| TASK REQUIREMENTS |
Go through the entries below and work out how many lines include "SETPIN". Answer with the number only.

** STUDY MATERIAL follows **

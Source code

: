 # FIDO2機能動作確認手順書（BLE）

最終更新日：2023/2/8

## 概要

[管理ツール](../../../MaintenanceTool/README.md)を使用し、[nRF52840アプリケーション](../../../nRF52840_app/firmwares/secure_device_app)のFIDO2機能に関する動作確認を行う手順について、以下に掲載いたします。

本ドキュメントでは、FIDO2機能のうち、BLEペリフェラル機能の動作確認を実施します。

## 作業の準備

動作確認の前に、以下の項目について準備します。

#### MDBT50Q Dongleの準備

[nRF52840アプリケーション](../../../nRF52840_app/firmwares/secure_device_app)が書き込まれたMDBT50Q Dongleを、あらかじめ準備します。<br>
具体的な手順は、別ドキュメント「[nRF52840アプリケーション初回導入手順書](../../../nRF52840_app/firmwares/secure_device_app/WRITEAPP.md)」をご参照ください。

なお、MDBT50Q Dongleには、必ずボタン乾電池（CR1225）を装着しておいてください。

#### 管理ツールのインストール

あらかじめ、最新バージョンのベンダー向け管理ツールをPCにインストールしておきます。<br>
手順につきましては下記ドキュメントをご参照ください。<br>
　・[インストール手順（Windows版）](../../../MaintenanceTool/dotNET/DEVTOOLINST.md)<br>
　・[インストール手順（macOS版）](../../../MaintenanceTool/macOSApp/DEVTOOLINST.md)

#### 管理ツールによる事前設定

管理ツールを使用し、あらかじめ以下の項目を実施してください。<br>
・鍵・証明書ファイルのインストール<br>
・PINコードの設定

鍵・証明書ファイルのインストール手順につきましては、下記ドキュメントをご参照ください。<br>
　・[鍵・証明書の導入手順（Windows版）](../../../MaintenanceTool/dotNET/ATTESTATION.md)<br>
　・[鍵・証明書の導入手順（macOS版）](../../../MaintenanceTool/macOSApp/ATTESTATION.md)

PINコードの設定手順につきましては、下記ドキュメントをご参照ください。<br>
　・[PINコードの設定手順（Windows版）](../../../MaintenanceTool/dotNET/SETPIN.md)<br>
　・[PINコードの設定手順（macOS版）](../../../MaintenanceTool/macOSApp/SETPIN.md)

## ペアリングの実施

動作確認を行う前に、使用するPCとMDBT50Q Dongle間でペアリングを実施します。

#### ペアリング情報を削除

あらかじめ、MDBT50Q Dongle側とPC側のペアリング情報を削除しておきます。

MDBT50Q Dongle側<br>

** End of STUDY MATERIAL **

| TASK RESPONSE |
2